■ ACTIVITY ■
In how many lines of the listing below does "header" appear? Give only the figure.

EXTRACTED ENTRIES Start Marker

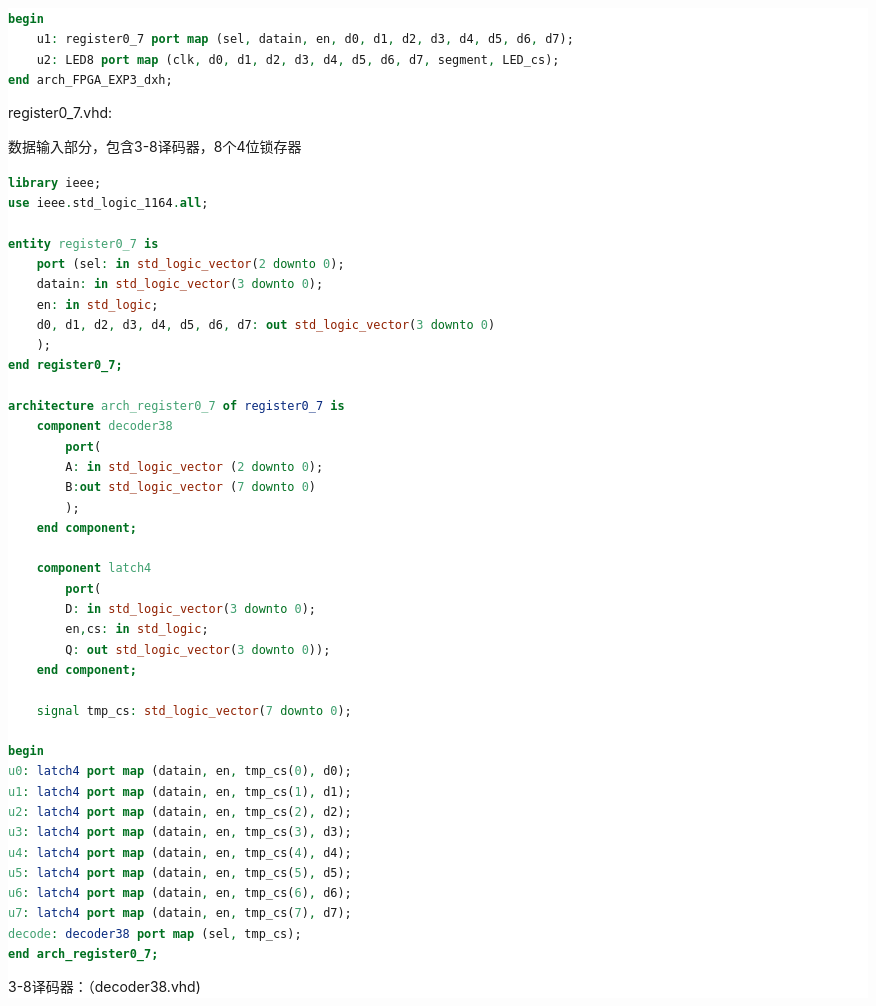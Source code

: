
 ```VHDL
begin
	u1: register0_7 port map (sel, datain, en, d0, d1, d2, d3, d4, d5, d6, d7);
	u2: LED8 port map (clk, d0, d1, d2, d3, d4, d5, d6, d7, segment, LED_cs);
end arch_FPGA_EXP3_dxh;
```

register0_7.vhd:

数据输入部分，包含3-8译码器，8个4位锁存器

```VHDL
library ieee;
use ieee.std_logic_1164.all;

entity register0_7 is
	port (sel: in std_logic_vector(2 downto 0);
	datain: in std_logic_vector(3 downto 0);
	en: in std_logic;
	d0, d1, d2, d3, d4, d5, d6, d7: out std_logic_vector(3 downto 0)
	);
end register0_7;

architecture arch_register0_7 of register0_7 is
	component decoder38
		port(
		A: in std_logic_vector (2 downto 0);
		B:out std_logic_vector (7 downto 0)
		);
	end component;
	
	component latch4
		port(
		D: in std_logic_vector(3 downto 0);
		en,cs: in std_logic;
		Q: out std_logic_vector(3 downto 0));
	end component;
	
	signal tmp_cs: std_logic_vector(7 downto 0);

begin
u0: latch4 port map (datain, en, tmp_cs(0), d0);
u1: latch4 port map (datain, en, tmp_cs(1), d1);
u2: latch4 port map (datain, en, tmp_cs(2), d2);
u3: latch4 port map (datain, en, tmp_cs(3), d3);
u4: latch4 port map (datain, en, tmp_cs(4), d4);
u5: latch4 port map (datain, en, tmp_cs(5), d5);
u6: latch4 port map (datain, en, tmp_cs(6), d6);
u7: latch4 port map (datain, en, tmp_cs(7), d7);
decode: decoder38 port map (sel, tmp_cs);
end arch_register0_7;
```

3-8译码器：（decoder38.vhd)
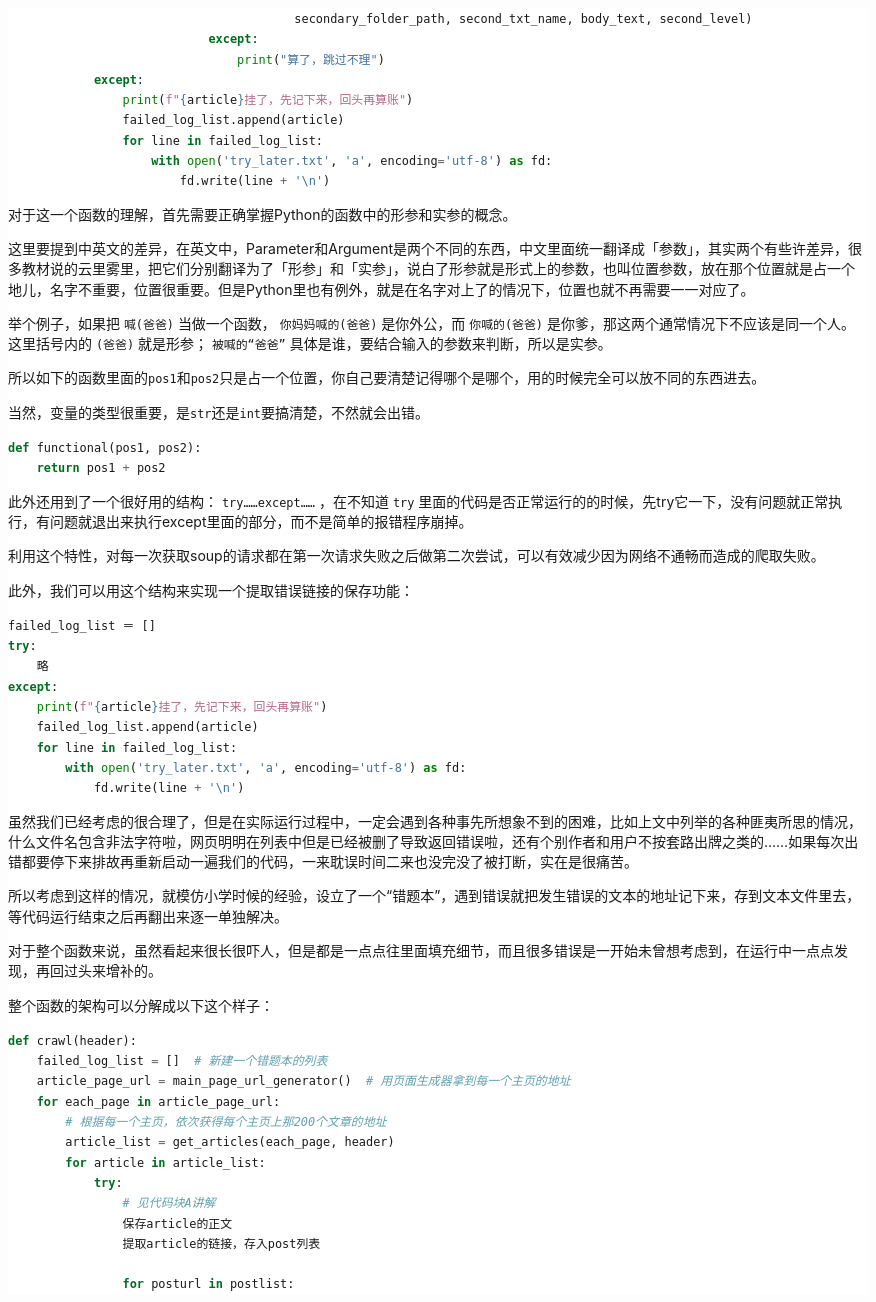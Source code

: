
 ```python
                                        secondary_folder_path, second_txt_name, body_text, second_level)
                            except:
                                print("算了，跳过不理")
            except:
                print(f"{article}挂了，先记下来，回头再算账")
                failed_log_list.append(article)
                for line in failed_log_list:
                    with open('try_later.txt', 'a', encoding='utf-8') as fd:
                        fd.write(line + '\n')
```

对于这一个函数的理解，首先需要正确掌握Python的函数中的形参和实参的概念。

这里要提到中英文的差异，在英文中，Parameter和Argument是两个不同的东西，中文里面统一翻译成「参数」，其实两个有些许差异，很多教材说的云里雾里，把它们分别翻译为了「形参」和「实参」，说白了形参就是形式上的参数，也叫位置参数，放在那个位置就是占一个地儿，名字不重要，位置很重要。但是Python里也有例外，就是在名字对上了的情况下，位置也就不再需要一一对应了。

举个例子，如果把 `喊(爸爸)` 当做一个函数， `你妈妈喊的(爸爸)` 是你外公，而 `你喊的(爸爸)` 是你爹，那这两个通常情况下不应该是同一个人。这里括号内的 `(爸爸)` 就是形参； `被喊的“爸爸”` 具体是谁，要结合输入的参数来判断，所以是实参。

所以如下的函数里面的`pos1`和`pos2`只是占一个位置，你自己要清楚记得哪个是哪个，用的时候完全可以放不同的东西进去。

当然，变量的类型很重要，是`str`还是`int`要搞清楚，不然就会出错。

```python
def functional(pos1, pos2):
    return pos1 + pos2
```

此外还用到了一个很好用的结构： `try……except……` ，在不知道 `try` 里面的代码是否正常运行的的时候，先try它一下，没有问题就正常执行，有问题就退出来执行except里面的部分，而不是简单的报错程序崩掉。

利用这个特性，对每一次获取soup的请求都在第一次请求失败之后做第二次尝试，可以有效减少因为网络不通畅而造成的爬取失败。

此外，我们可以用这个结构来实现一个提取错误链接的保存功能：

```python
failed_log_list ＝ []
try:
    略
except:
    print(f"{article}挂了，先记下来，回头再算账")
    failed_log_list.append(article)
    for line in failed_log_list:
        with open('try_later.txt', 'a', encoding='utf-8') as fd:
            fd.write(line + '\n')
```

虽然我们已经考虑的很合理了，但是在实际运行过程中，一定会遇到各种事先所想象不到的困难，比如上文中列举的各种匪夷所思的情况，什么文件名包含非法字符啦，网页明明在列表中但是已经被删了导致返回错误啦，还有个别作者和用户不按套路出牌之类的……如果每次出错都要停下来排故再重新启动一遍我们的代码，一来耽误时间二来也没完没了被打断，实在是很痛苦。

所以考虑到这样的情况，就模仿小学时候的经验，设立了一个“错题本”，遇到错误就把发生错误的文本的地址记下来，存到文本文件里去，等代码运行结束之后再翻出来逐一单独解决。

对于整个函数来说，虽然看起来很长很吓人，但是都是一点点往里面填充细节，而且很多错误是一开始未曾想考虑到，在运行中一点点发现，再回过头来增补的。

整个函数的架构可以分解成以下这个样子：

```python
def crawl(header):
    failed_log_list = []  # 新建一个错题本的列表
    article_page_url = main_page_url_generator()  # 用页面生成器拿到每一个主页的地址
    for each_page in article_page_url:
        # 根据每一个主页，依次获得每个主页上那200个文章的地址
        article_list = get_articles(each_page, header)
        for article in article_list:
            try:
                # 见代码块A讲解
                保存article的正文
                提取article的链接，存入post列表

                for posturl in postlist:
```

EXTRACTED ENTRIES End Marker

■ TASK ANSWER ■
2